Supercapacitors cover the power gap between batteries and conventional dielectric capacitors with higher energy density than conventional dielectric capacitors and larger power density than batteries, which carry much expectation for next-generation energy storage devices due to their high power densities, long cycling lifespans and fast charge/discharge processes. Since the performance was greatly influenced by the electrode materials, it is significant to endeavor to enhance the electrode performance. In this review, we summarized the syntheses and the performance of supercapacitor electrodes of spinel NiCo2O4 and its composites with various morphologies. Owing to the easy controllability on the morphologies of NiCo2O4, many architectures, from 1D nanorods/nanowires, 2D nanosheets/nanoplates and to 3D structures, have been fabricated. The displayed excellent supercapacitive performance can be ascribed to the higher electronic conductivity, electrochemical activity and the richer faradic redox reactions in alkaline electrolytes. Additionally, the robust spinel NiCo2O4 structures have been widely employed as scaffolds to grow other composites materials.

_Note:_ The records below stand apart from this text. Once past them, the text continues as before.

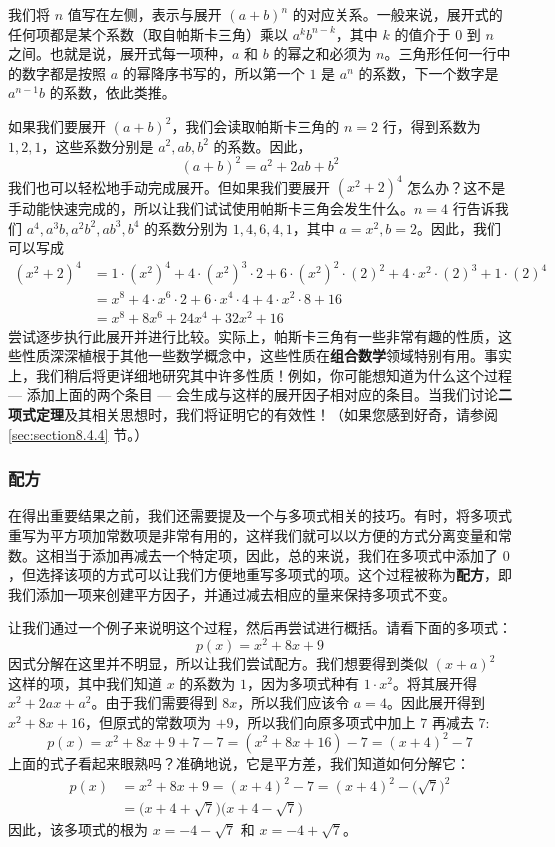 我们将 $n$ 值写在左侧，表示与展开 $(a+b)^n$ 的对应关系。一般来说，展开式的任何项都是某个系数（取自帕斯卡三角）乘以 $a^kb^{n-k}$，其中 $k$ 的值介于 $0$ 到 $n$ 之间。也就是说，展开式每一项种，$a$ 和 $b$ 的幂之和必须为 $n$。三角形任何一行中的数字都是按照 $a$ 的幂降序书写的，所以第一个 $1$ 是 $a^n$ 的系数，下一个数字是 $a^{n-1}b$ 的系数，依此类推。

如果我们要展开 $(a + b)^2$，我们会读取帕斯卡三角的 $n = 2$ 行，得到系数为 $1, 2, 1$，这些系数分别是 $a^2, ab, b^2$ 的系数。因此，
\[(a + b)^2 = a^2 + 2ab + b^2\]
我们也可以轻松地手动完成展开。但如果我们要展开 $(x^2+2)^4$ 怎么办？这不是手动能快速完成的，所以让我们试试使用帕斯卡三角会发生什么。$n = 4$ 行告诉我们 $a^4, a^3b, a^2b^2, ab^3, b^4$ 的系数分别为 $1, 4, 6, 4, 1$，其中 $a = x^2, b = 2$。因此，我们可以写成
\begin{align*}
    (x^2+2)^4 &=  1 \cdot (x^2)^4 + 4 \cdot (x^2)^3 \cdot 2 + 6 \cdot (x^2)^2 \cdot (2)^2 + 4 \cdot x^2 \cdot (2)^3 + 1 \cdot (2)^4 \\
    &=  x^8 + 4 \cdot x^6 \cdot 2 + 6 \cdot x^4 \cdot 4 + 4 \cdot x^2 \cdot 8 + 16 \\
    &= x^8 + 8x^6 + 24x^4 + 32x^2 + 16
\end{align*}
尝试逐步执行此展开并进行比较。实际上，帕斯卡三角有一些非常有趣的性质，这些性质深深植根于其他一些数学概念中，这些性质在\textbf{组合数学}领域特别有用。事实上，我们稍后将更详细地研究其中许多性质！例如，你可能想知道为什么这个过程 --- 添加上面的两个条目 --- 会生成与这样的展开因子相对应的条目。当我们讨论\textbf{二项式定理}及其相关思想时，我们将证明它的有效性！（如果您感到好奇，请参阅 \ref{sec:section8.4.4} 节。）

\subsubsection*{配方}

在得出重要结果之前，我们还需要提及一个与多项式相关的技巧。有时，将多项式重写为平方项加常数项是非常有用的，这样我们就可以以方便的方式分离变量和常数。这相当于添加再减去一个特定项，因此，总的来说，我们在多项式中添加了 $0$，但选择该项的方式可以让我们方便地重写多项式的项。这个过程被称为\textbf{配方}，即我们添加一项来创建平方因子，并通过减去相应的量来保持多项式不变。

让我们通过一个例子来说明这个过程，然后再尝试进行概括。请看下面的多项式：
\[p(x) = x^2 + 8x + 9\]
因式分解在这里并不明显，所以让我们尝试配方。我们想要得到类似 $(x + a)^2$ 这样的项，其中我们知道 $x$ 的系数为 $1$，因为多项式种有 $1 \cdot x^2$。将其展开得 $x^2+2ax+a^2$。由于我们需要得到 $8x$，所以我们应该令 $a = 4$。因此展开得到 $x^2 + 8x + 16$，但原式的常数项为 $+9$，所以我们向原多项式中加上 $7$ 再减去 $7$: 
\[p(x) = x^2 + 8x + 9 + 7 - 7 = (x^2 + 8x + 16) - 7 = (x + 4)^2 - 7\]
上面的式子看起来眼熟吗？准确地说，它是平方差，我们知道如何分解它：
\begin{align*}
    p(x) &= x^2 + 8x + 9 = (x + 4)^2 - 7 = (x + 4)^2 - \Big(\sqrt 7\Big)^2 \\
    &= \Big(x+4+\sqrt 7\Big)\Big(x+4-\sqrt 7\Big)
\end{align*}
因此，该多项式的根为 $x=-4-\sqrt 7$ 和 $x=-4+\sqrt 7$。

Although the spinel NiCo2O4 demonstrates remarkable properties, there still are many challenges to overcome before commercialization. Firstly, the supercapacitive mechanisms of the NiCo2O4 still lack agreement about whether NiCo2O4 can be classified as pseudocapacitor materials. Though almost all of the literature for supercapacitors of the spinel NiCo2O4 declared that this material was a pseudocapacitor material, NiCo2O4, as a well-known battery-type electrode material, has not been designated as a pseudocapacitive material. It is better for there to be agreement about the spinel NiCo2O4 material as a hybrid supercapacitor or battery-type supercapacitor. Secondly, the theoretical capacitance of spinel NiCo2O4 materials would be clearly given, and the causes for the differences of the same material being so great should be further expatiated, instead of explaining them merely from morphologies and structures. Thirdly, the narrow potential window of the spinel NiCo2O4 in alkali electrolyte (only approximately 0.45 V–0.5 V, as shown in Table 1 and Table 2) means lower energy and power density. Then, it is dramatically significant to assemble an asymmetric device by combining NiCo2O4-ased materials with the carbonaceous materials possessing a wide potential window. Fourthly, it is better to have a uniform standard about the electrodes’ preparation, especially on the mass loading of active material, which should be combined with the commercial application. Fifthly, it is unwise to sacrifice the power density to improve the energy density, which requires the balance between them. Sixthly, although the performances of NiCo2O4 are greatly dominated by the morphology, it is feasible to develop other similar nanomaterials, such as NiCo2S4, to further improve the performance because of its even higher conductivity [106,107,108]. Finally, the self-discharge of the supercapacitors should have enough attention paid to it and be included in the evaluation of supercapacitors.

All in all, we firmly believe that the supercapacitors will have tremendous developments, and the spinel NiCo2O4 as a supercapacitor material will be commercialized in the near future, which possesses supercapacitors’ high power density and batteries’ high energy density.